◆ Task to complete ◆
In the records below, find each line that holds "defined" and return it.

(Stored data)
──────
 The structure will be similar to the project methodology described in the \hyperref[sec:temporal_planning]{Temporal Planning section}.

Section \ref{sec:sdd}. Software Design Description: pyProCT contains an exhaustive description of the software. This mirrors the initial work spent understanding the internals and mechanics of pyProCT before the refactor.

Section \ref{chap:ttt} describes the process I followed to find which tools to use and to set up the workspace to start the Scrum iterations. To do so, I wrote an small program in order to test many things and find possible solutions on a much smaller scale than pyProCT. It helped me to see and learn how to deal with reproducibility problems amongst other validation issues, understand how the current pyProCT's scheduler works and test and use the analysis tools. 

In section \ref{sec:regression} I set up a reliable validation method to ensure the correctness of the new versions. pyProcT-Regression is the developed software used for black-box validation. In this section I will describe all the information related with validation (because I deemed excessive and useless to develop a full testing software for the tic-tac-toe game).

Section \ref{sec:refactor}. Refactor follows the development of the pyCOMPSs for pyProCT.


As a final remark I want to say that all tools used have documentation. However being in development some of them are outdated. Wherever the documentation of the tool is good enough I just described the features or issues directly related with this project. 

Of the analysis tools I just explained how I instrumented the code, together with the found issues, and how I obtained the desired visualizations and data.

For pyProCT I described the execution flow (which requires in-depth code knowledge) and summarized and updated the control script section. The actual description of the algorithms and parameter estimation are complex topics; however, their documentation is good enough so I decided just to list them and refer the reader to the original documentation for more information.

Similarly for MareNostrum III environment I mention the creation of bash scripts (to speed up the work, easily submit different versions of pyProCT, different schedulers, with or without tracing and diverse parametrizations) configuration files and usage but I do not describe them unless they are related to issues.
──────
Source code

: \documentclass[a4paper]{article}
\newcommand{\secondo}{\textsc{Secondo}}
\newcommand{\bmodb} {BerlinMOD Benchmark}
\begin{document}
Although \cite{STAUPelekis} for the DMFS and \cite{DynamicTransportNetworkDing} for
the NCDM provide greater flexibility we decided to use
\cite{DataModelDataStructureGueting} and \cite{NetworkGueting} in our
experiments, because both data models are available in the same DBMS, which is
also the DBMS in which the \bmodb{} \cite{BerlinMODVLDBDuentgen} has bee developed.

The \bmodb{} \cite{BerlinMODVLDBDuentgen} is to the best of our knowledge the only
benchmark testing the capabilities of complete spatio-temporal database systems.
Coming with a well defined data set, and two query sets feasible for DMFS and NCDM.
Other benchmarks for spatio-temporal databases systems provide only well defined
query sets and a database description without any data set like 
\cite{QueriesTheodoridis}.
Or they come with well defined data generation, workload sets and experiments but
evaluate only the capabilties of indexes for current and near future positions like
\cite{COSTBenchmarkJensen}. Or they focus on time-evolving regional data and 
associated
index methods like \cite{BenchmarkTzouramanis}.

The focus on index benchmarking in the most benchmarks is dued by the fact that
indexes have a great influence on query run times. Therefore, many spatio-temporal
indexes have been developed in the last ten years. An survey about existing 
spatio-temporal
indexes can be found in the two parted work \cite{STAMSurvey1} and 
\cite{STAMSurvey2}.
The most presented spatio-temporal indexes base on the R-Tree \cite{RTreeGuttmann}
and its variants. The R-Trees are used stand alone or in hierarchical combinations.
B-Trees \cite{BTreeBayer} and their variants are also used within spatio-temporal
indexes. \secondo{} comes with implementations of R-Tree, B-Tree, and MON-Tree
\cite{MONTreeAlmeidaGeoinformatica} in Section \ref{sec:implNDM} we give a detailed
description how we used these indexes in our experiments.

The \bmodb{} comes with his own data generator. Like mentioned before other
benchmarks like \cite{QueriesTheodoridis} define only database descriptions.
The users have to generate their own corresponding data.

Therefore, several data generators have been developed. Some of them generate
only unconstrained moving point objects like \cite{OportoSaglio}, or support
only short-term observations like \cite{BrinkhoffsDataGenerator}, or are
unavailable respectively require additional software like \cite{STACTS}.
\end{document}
──────
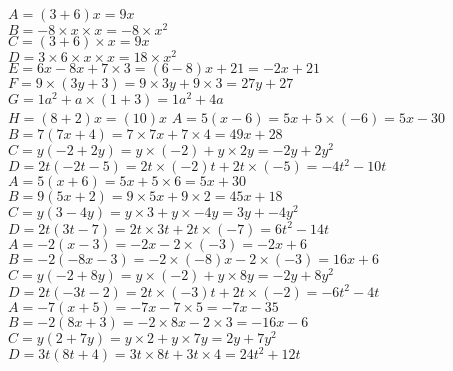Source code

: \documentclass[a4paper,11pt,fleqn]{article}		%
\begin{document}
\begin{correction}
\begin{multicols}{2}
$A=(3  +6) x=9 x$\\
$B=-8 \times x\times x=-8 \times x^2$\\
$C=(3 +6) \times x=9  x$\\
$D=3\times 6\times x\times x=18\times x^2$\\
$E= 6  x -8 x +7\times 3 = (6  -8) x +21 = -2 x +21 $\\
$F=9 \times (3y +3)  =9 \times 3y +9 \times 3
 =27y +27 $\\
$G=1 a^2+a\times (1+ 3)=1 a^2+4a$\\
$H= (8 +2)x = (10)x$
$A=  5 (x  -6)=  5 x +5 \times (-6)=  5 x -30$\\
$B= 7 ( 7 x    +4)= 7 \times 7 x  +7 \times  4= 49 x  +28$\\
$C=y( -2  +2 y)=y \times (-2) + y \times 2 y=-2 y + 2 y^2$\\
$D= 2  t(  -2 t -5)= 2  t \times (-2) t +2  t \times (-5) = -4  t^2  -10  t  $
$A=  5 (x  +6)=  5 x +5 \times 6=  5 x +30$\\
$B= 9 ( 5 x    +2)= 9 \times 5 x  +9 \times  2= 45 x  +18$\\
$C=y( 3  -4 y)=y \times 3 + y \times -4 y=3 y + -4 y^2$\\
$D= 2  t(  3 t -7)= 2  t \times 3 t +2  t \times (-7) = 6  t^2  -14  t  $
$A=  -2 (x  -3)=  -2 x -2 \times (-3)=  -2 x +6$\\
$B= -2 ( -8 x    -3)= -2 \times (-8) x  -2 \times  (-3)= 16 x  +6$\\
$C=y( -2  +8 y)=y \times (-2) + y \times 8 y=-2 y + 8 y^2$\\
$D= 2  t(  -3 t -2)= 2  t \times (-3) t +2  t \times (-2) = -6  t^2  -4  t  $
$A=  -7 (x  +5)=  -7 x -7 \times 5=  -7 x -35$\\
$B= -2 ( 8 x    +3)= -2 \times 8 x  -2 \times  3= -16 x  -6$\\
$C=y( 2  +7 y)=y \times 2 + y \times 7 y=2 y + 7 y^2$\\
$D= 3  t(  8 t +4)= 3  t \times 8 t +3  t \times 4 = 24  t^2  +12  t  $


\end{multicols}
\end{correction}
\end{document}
──────
◆ Solved problem ◆
Coming with a well defined data set, and two query sets feasible for DMFS and NCDM.
Other benchmarks for spatio-temporal databases systems provide only well defined
Or they come with well defined data generation, workload sets and experiments but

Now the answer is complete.